The government of South Dakota paid an advertising agency to develop the anti-meth slogan “Meth. We’re on it.”
The US state of South Dakota's latest drug awareness marketing campaign has gone viral, on account of mixed reactions to the slogan "Meth. We're On It."
The campaign, which aims to raise awareness about the problem of methamphetamine addiction, features videos and posters of healthy South Dakotans proudly declaring that they are "on", meaning "committed to tackling the problem of", meth.
"South Dakota's meth crisis is growing at an alarming rate," said South Dakota governor Kristi Noem while launching the campaign today.
"It impacts every community in our state and threatens the success of the next generation. It is filling our jails and prisons, clogging our court systems, and stretching our drug treatment capacity while destroying people and their families.
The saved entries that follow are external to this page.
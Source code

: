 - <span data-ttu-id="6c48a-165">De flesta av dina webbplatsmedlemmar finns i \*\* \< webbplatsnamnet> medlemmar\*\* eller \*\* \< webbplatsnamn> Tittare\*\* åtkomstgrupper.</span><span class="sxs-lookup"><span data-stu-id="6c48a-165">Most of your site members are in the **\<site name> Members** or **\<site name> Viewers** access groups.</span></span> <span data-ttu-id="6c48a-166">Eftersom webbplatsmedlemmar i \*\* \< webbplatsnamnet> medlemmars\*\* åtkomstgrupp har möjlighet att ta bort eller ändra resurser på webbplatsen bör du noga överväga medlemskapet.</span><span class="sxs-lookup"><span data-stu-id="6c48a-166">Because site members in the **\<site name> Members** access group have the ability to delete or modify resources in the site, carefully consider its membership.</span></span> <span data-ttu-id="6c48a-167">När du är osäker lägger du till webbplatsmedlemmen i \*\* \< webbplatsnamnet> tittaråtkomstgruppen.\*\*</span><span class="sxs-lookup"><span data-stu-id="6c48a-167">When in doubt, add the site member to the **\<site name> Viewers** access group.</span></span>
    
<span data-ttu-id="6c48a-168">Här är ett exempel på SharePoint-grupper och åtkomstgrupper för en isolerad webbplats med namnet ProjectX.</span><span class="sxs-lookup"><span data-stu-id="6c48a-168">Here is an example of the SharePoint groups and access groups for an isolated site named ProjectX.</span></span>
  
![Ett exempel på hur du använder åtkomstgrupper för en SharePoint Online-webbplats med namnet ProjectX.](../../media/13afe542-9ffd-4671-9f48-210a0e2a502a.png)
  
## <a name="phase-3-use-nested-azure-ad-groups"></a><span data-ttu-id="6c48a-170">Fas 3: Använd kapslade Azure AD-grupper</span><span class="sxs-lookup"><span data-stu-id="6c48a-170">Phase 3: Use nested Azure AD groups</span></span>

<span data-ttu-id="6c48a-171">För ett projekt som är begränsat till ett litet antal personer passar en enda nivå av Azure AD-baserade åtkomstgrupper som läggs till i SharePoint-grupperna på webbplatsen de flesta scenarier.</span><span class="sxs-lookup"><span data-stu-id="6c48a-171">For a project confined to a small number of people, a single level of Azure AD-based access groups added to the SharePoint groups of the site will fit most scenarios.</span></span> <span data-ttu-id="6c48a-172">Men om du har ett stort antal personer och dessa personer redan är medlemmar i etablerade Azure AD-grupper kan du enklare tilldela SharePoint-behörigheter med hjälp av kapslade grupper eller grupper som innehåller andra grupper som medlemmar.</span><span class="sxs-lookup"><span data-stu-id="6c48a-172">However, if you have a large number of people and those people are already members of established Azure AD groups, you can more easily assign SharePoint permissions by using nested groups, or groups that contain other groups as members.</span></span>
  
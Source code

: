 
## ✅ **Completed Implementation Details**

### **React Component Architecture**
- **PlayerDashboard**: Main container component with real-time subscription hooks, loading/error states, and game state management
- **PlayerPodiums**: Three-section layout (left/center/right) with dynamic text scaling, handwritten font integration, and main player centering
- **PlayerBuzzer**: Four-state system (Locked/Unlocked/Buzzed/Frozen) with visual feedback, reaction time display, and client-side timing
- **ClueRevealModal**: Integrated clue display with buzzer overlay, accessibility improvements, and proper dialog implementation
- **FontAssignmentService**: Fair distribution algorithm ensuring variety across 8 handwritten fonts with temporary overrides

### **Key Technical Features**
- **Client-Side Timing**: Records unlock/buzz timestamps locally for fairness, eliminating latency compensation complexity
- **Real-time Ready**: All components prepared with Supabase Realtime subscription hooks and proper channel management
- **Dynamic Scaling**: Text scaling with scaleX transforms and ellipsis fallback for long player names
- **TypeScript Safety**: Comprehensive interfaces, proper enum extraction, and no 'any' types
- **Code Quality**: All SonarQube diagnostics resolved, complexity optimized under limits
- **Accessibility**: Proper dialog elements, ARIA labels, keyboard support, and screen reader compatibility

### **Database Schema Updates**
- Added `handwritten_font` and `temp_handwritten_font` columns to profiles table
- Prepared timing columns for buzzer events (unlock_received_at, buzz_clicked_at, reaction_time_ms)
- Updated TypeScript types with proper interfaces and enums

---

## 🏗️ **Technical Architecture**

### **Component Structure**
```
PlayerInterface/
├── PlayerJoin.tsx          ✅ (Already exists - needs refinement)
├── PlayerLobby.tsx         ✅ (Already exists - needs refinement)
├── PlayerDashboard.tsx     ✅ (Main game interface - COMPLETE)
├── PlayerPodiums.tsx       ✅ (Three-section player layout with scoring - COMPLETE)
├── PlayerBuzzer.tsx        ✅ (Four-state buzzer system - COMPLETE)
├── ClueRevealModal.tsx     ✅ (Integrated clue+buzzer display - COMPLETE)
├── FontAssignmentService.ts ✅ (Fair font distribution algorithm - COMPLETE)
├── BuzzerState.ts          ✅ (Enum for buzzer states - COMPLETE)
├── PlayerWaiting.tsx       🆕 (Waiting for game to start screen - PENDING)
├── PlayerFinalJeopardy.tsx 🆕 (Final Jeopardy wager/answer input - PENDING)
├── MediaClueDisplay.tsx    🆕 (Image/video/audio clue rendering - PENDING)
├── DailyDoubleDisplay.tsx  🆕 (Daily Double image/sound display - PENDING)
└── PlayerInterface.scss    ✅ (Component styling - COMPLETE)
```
This is our problem, and together, we need to get on it."
This is all true, and serious. Meth, in South Dakota as in Australia, is a devastating drug, and a huge problem.
It's perhaps for that reason that people are less than impressed with the South Dakota ad campaign's pun, which seems to imply that the entire state is addicted to meth and proud of it.
The "Meth. We're On It." campaign was created by marketing agency Broadhead Co., which has received $449,000 from the government of South Dakota so far this year.
Despite the backlash on social media, South Dakota governor Kristi Noem stood behind the campaign, tweeting that "the whole point of this ad campaign is to raise awareness. So I think that's working... #thanks #MethWeAreOnIt".
Others are frustrated, pointing out that the hundreds of thousands of dollars spent on marketing could have been spent on more effective, sensitive ways of targeting the methamphetamine crisis.
Of course, Australia has also had its fair share of expensive, widely-criticised advertising campaigns. Our own drug awareness campaigns have featured the likes of "Stoner Sloth", which was roundly criticised as baffling and missing the point.
Those behind the Stoner Sloth campaign and the Meth: We're On It campaign both defended their work by referencing the "important conversations" the campaigns triggered.
Australia has also produced "Old Mate", the South Australia tourism ad featuring a lonely old man walking around Adelaide and crying because he didn't visit South Australia sooner. There was also "philausophy", the current Tourism Australia campaign, aka the typo that cost taxpayers a cool $38 million.
The difference is that these recent ad bungles are about visiting Australia on a holiday, and not a devastating drug crisis that is actively destroying lives and communities.
Broadhead Co.'s previous hits include this ad for the cattle industry, which describes the cows the industry raises to kill and eat as "in many ways...like your children".
In 2014, South Dakota had to pull a different ad campaign, titled "Don't Jerk And Drive", after complaints.